If the shift work theory proves correct, millions of people worldwide could be affected. Experts estimate that nearly 20% of the working population in developed countries work night shifts.

It is a surprising twist for an idea that scientists first described as “wacky,” a cancer epidemiologist and professor at the University of Connecticut Health Center, Richard Stevens, said. In 1987, Dr. Stevens published a paper suggesting a link between light at night and breast cancer.

Back then, he was trying to figure out why breast cancer incidence suddenly shot up starting in the 1930s in industrialized societies, where nighttime work was considered a hallmark of progress. Most scientists were bewildered by his proposal.

But in recent years, several studies have found that women working at night for many years are indeed more prone to breast cancer, and that animals who have their light-dark schedules switched grow more cancerous tumors and die quicker.

Some research has also shown that men working at night may have a higher rate of prostate cancer.

Because these studies have been done mainly in nurses and airline crews, bigger studies in different populations are needed to confirm or disprove the findings.

The idea that shift work might increase your cancer risk is still viewed with skepticism by some, but many doubters will likely be won over when IARC publishes the results of its analysis, the result of an expert panel convened in October, in the December issue of the Lancet Oncology.

The American Cancer Society said it would most likely add shift work to its list of “known and probable carcinogens” when the IARC makes its reclassification.
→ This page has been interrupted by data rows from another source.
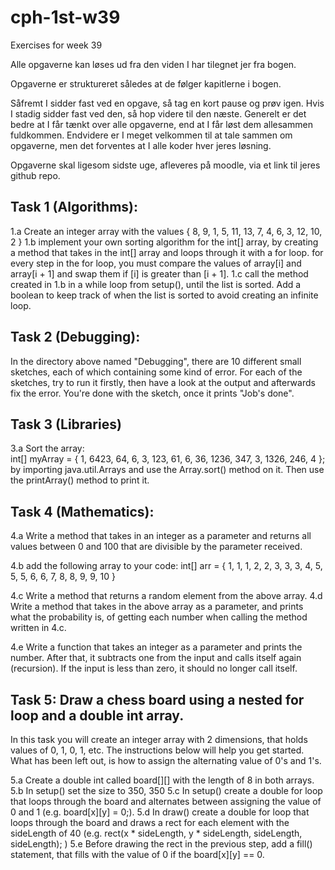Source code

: # cph-1st-w39
Exercises for week 39

Alle opgaverne kan løses ud fra den viden I har tilegnet jer fra bogen. 


Opgaverne er struktureret således at de følger kapitlerne i bogen. 

Såfremt I sidder fast ved en opgave, så tag en kort pause og prøv igen. Hvis I stadig sidder fast ved den, så hop videre til den næste.
Generelt er det bedre at I får tænkt over alle opgaverne, end at I får løst dem allesammen fuldkommen. 
Endvidere er I meget velkommen til at tale sammen om opgaverne, men det forventes at I alle koder hver jeres løsning. 


Opgaverne skal ligesom sidste uge, afleveres på moodle, via et link til jeres github repo. 


## Task 1 (Algorithms):
1.a Create an integer array with the values { 8, 9, 1, 5, 11, 13, 7, 4, 6, 3, 12, 10, 2 }
1.b implement your own sorting algorithm for the int[] array, by creating a method that takes in the int[] array and loops through it with a for loop. 
    for every step in the for loop, you must compare the values of array[i] and array[i + 1] and swap them if [i] is greater than [i + 1]. 
1.c call the method created in 1.b in a while loop from setup(), until the list is sorted. Add a boolean to keep track of when the list is sorted to avoid creating an infinite loop. 

## Task 2 (Debugging):
In the directory above named "Debugging", there are 10 different small sketches, each of which containing some kind of error. For each of the sketches, try to run it firstly, then have a look at the output and afterwards fix the error. You're done with the sketch, once it prints "Job's done". 


## Task 3 (Libraries)
3.a Sort the array:      
    int[] myArray = { 1, 6423, 64, 6, 3, 123, 61, 6, 36, 1236, 347, 3, 1326, 246, 4 };
by importing java.util.Arrays and use the Array.sort() method on it. Then use the printArray() method to print it. 


## Task 4 (Mathematics):
4.a Write a method that takes in an integer as a parameter and returns all values between 0 and 100 that are divisible by the parameter received. 

4.b add the following array to your code: int[] arr = { 1, 1, 1, 2, 2, 3, 3, 3, 4, 5, 5, 5, 6, 6, 7, 8, 8, 9, 9, 10 }

4.c Write a method that returns a random element from the above array.
4.d Write a method that takes in the above array as a parameter, and prints what the probability is, of getting each number when calling the method written in 4.c. 


4.e Write a function that takes an integer as a parameter and prints the number. After that, it subtracts one from the input and calls itself again (recursion). If the input is less than zero, it should no longer call itself. 


## Task 5: Draw a chess board using a nested for loop and a double int array. 
In this task you will create an integer array with 2 dimensions, that holds values of 0, 1, 0, 1, etc. The instructions below will help you get started. What has been left out, is how to assign the alternating value of 0's and 1's. 

5.a Create a double int called board[][] with the length of 8 in both arrays. 
5.b In setup() set the size to 350, 350
5.c In setup() create a double for loop that loops through the board and alternates between assigning the value of 0 and 1 (e.g. board[x][y] = 0;). 
5.d In draw() create a double for loop that loops through the board and draws a rect for each element with the sideLength of 40 (e.g. rect(x * sideLength, y * sideLength, sideLength, sideLength); )
5.e Before drawing the rect in the previous step, add a fill() statement, that fills with the value of 0 if the board[x][y] == 0. 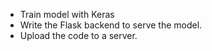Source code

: - Train model with Keras
- Write the Flask backend to serve the model.
- Upload the code to a server.

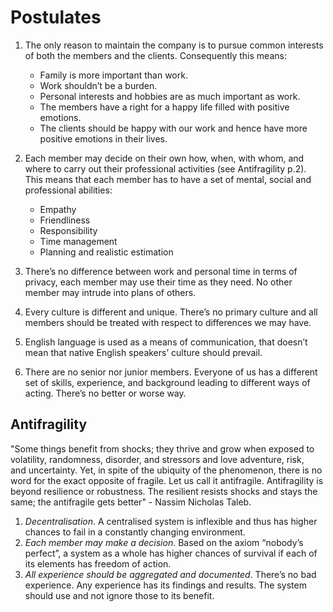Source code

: # Postulates #

1. The only reason to maintain the company is to pursue common interests of both the members and the clients.
    Consequently this means:
    - Family is more important than work.
    - Work shouldn’t be a burden.
    - Personal interests and hobbies are as much important as work.
    - The members have a right for a happy life filled with positive emotions.
    - The clients should be happy with our work and hence have more positive emotions in their lives.

2. Each member may decide on their own how, when, with whom, and where to carry out their professional activities (see Antifragility p.2).
    This means that each member has to have a set of mental, social and professional abilities:
    - Empathy
    - Friendliness
    - Responsibility
    - Time management
    - Planning and realistic estimation

3. There’s no difference between work and personal time in terms of privacy, each member may use their time as they need. No other member may intrude into plans of others.
4. Every culture is different and unique. There’s no primary culture and all members should be treated with respect to differences we may have.
5. English language is used as a means of communication, that doesn’t mean that native English speakers’ culture should prevail.
6. There are no senior nor junior members. Everyone of us has a different set of skills, experience, and background leading to different ways of acting. There’s no better or worse way.

## Antifragility ##

"Some things benefit from shocks; they thrive and grow when exposed to volatility, randomness, disorder, and stressors and love adventure, risk, and uncertainty. Yet, in spite of the ubiquity of the phenomenon, there is no word for the exact opposite of fragile. Let us call it antifragile. Antifragility is beyond resilience or robustness. The resilient resists shocks and stays the same; the antifragile gets better" - Nassim Nicholas Taleb.

1. _Decentralisation_. A centralised system is inflexible and thus has higher chances to fail in a constantly changing environment.
2. _Each member may make a decision_. Based on the axiom “nobody’s perfect”, a system as a whole has higher chances of survival if each of its elements has freedom of action.
3. _All experience should be aggregated and documented_. There’s no bad experience. Any experience has its findings and results. The system should use and not ignore those to its benefit.
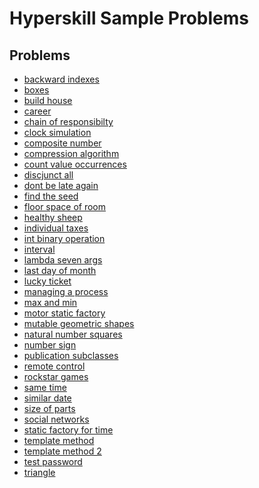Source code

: # Hyperskill Sample Problems

## Problems
- [backward indexes](./BackwardIndexes/README.md)
- [boxes](./Boxes/README.md)
- [build house](./BuildHouse/README.md)
- [career](./Career/README.md)
- [chain of responsibilty](./ChainOfResponsibility/README.md)
- [clock simulation](./ClockSimulation/README.md)
- [composite number](./README.md)
- [compression algorithm](./CompressionAlgorithm/README.md)
- [count value occurrences](./CountValueOccurrences/README.md)
- [discjunct all](./DisjunctAll/README.md)
- [dont be late again](./DontBeLateAgain/README.md)
- [find the seed](./FindTheSeed/README.md)
- [floor space of room](./FloorSpaceOfRoom/README.md)
- [healthy sheep](./HealthySheep/README.md)
- [individual taxes](./IndividualTaxes/README.md)
- [int binary operation](./IntBinaryOperation/README.md)
- [interval](./Interval/README.md)
- [lambda seven args](./LambdaSevenArgs/README.md)
- [last day of month](./LastDayOfMonth/README.md)
- [lucky ticket](./LuckyTicket/README.md)
- [managing a process](./ManagingProcess/README.md)
- [max and min](./MaxAndMin/README.md)
- [motor static factory](./MotorStaticFactory/README.md)
- [mutable geometric shapes](./MutableGeometricShapes/README.md)
- [natural number squares](./NaturalNumbersSquares/README.md)
- [number sign](./README.md)
- [publication subclasses](./PublicationSubclasses/README.md)
- [remote control](./RemoteControl/README.md)
- [rockstar games](./RockstarGames/README.md)
- [same time](./SameTime/README.md)
- [similar date](./SimilarDate/README.md)
- [size of parts](./SizeOfParts/README.md)
- [social networks](./SocialNetworks/README.md)
- [static factory for time](./StaticFactoryForTime/README.md)
- [template method](./TemplateMethod/README.md)
- [template method 2](./TemplateMethod2/README.md)
- [test password](./TestPassword/README.md)
- [triangle](./Triangle/README.md)

<!--
TODO:
- [ ] add topics to each sample problems
- [x] arrange into alphabetical order
  - [x] keep a list by time added
- [ ] make it testable TDD
  - [ ] create a class for the main program
  - [ ] create unit tests
 -->

<!--
problems by time added
healthy sheep; interval; natural numbers squares; size of parts;
composite number; number sign; boxes; clock simulation;
individual taxes; publication subclasses; int binary operation;
similar date; same time; find the seed; dont be late again;
last day of month; mutable geometric shapes; static factory for time;
lambda seven args; remote control; max and min; career;
motor static factory; template method; build house;
template method 2; social networks; floor space of room;
backward indexes; chain of responsibility; disjunct all;
count value occurrences; compression algorithm; rockstar games;
managing a process; triangle; lucky ticket;
-->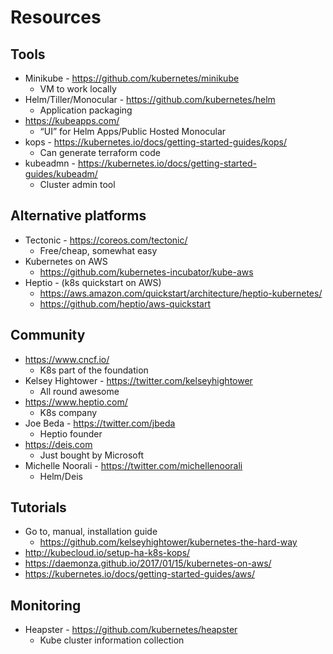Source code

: # Resources

## Tools

* Minikube - https://github.com/kubernetes/minikube
    * VM to work locally
* Helm/Tiller/Monocular - https://github.com/kubernetes/helm
    * Application packaging
* https://kubeapps.com/
    * “UI” for Helm Apps/Public Hosted Monocular
* kops -  https://kubernetes.io/docs/getting-started-guides/kops/
    * Can generate terraform code
* kubeadmn - https://kubernetes.io/docs/getting-started-guides/kubeadm/
    * Cluster admin tool

## Alternative platforms

* Tectonic - https://coreos.com/tectonic/
    * Free/cheap, somewhat easy
* Kubernetes on AWS
    * https://github.com/kubernetes-incubator/kube-aws
* Heptio - (k8s quickstart on AWS)
    * https://aws.amazon.com/quickstart/architecture/heptio-kubernetes/
    * https://github.com/heptio/aws-quickstart

## Community

* https://www.cncf.io/
    * K8s part of the foundation
* Kelsey Hightower - https://twitter.com/kelseyhightower
    * All round awesome
* https://www.heptio.com/
    * K8s company
* Joe Beda - https://twitter.com/jbeda
    * Heptio founder
* https://deis.com
    * Just bought by Microsoft
* Michelle Noorali - https://twitter.com/michellenoorali
    * Helm/Deis

## Tutorials

* Go to, manual, installation guide
    * https://github.com/kelseyhightower/kubernetes-the-hard-way
* http://kubecloud.io/setup-ha-k8s-kops/
* https://daemonza.github.io/2017/01/15/kubernetes-on-aws/
* https://kubernetes.io/docs/getting-started-guides/aws/

## Monitoring

* Heapster - https://github.com/kubernetes/heapster
    * Kube cluster information collection
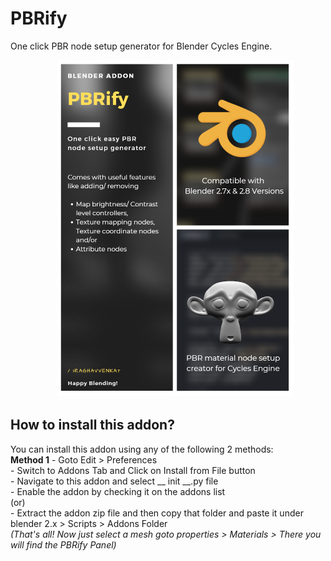# PBRify

One click PBR node setup generator for Blender Cycles Engine.

&nbsp;&nbsp;&nbsp;&nbsp;&nbsp;&nbsp;&nbsp;&nbsp;&nbsp;&nbsp;&nbsp;&nbsp;&nbsp;&nbsp;&nbsp;&nbsp;&nbsp;&nbsp;
<img src="./resource/readme/broucher.png" width="75%">

## How to install this addon?

You can install this addon using any of the following 2 methods:
<br>
**Method 1**
    - Goto Edit > Preferences <br>
    - Switch to Addons Tab and Click on Install from File button <br> 
    - Navigate to this addon and select __ init __.py file <br>
    - Enable the addon by checking it on the addons list <br>
(or)  <br>
    - Extract the addon zip file and then copy that folder and paste it under blender 2.x > Scripts > Addons Folder <br>
*(That's all! Now just select a mesh goto properties > Materials > There you will find the PBRify Panel)*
Up to now, the society has labeled it an “uncertain, controversial, or unproven effect.”

Experts acknowledge the evidence is limited, but the “probable” tag means that a link between shift work and cancer is plausible. “The indications are positive,” the director of the Monographs program at IARC, which decides on carcinogen classifications, Vincent Cogliano, said. “There was enough of a pattern in people who do shift work to recognize that there’s an increase in cancer, but we can’t rule out the possibility of other factors.”

The research suggests a correlation between people who work at night and increased cancer rates. But the cause of the cancer might still be something else that people who work at night do that is unaccounted for in the research.

Scientists suspect that shift work is dangerous because it disrupts the circadian rhythm, the body’s biological clock. The hormone melatonin, which can suppress tumor development, is normally produced at night.

Light shuts down melatonin production, so people working in artificial light at night may have lower melatonin levels, which scientists think can raise their chances of developing cancer.

Sleep deprivation may also be a factor. People who work at night are not usually able to completely reverse their day and night cycles. “Night shift people tend to be day shift people who are trying to stay awake at night,” Mark Rea, the director of the Light Research Center at Rensselaer Polytechnic Institute in New York, said. Mr. Rea is not connected to IARC or its expert panel.

Not getting enough sleep makes your immune system vulnerable to attack, and less able to fight off potentially cancerous cells.

Confusing your body’s natural rhythm can also lead to a breakdown of other essential tasks.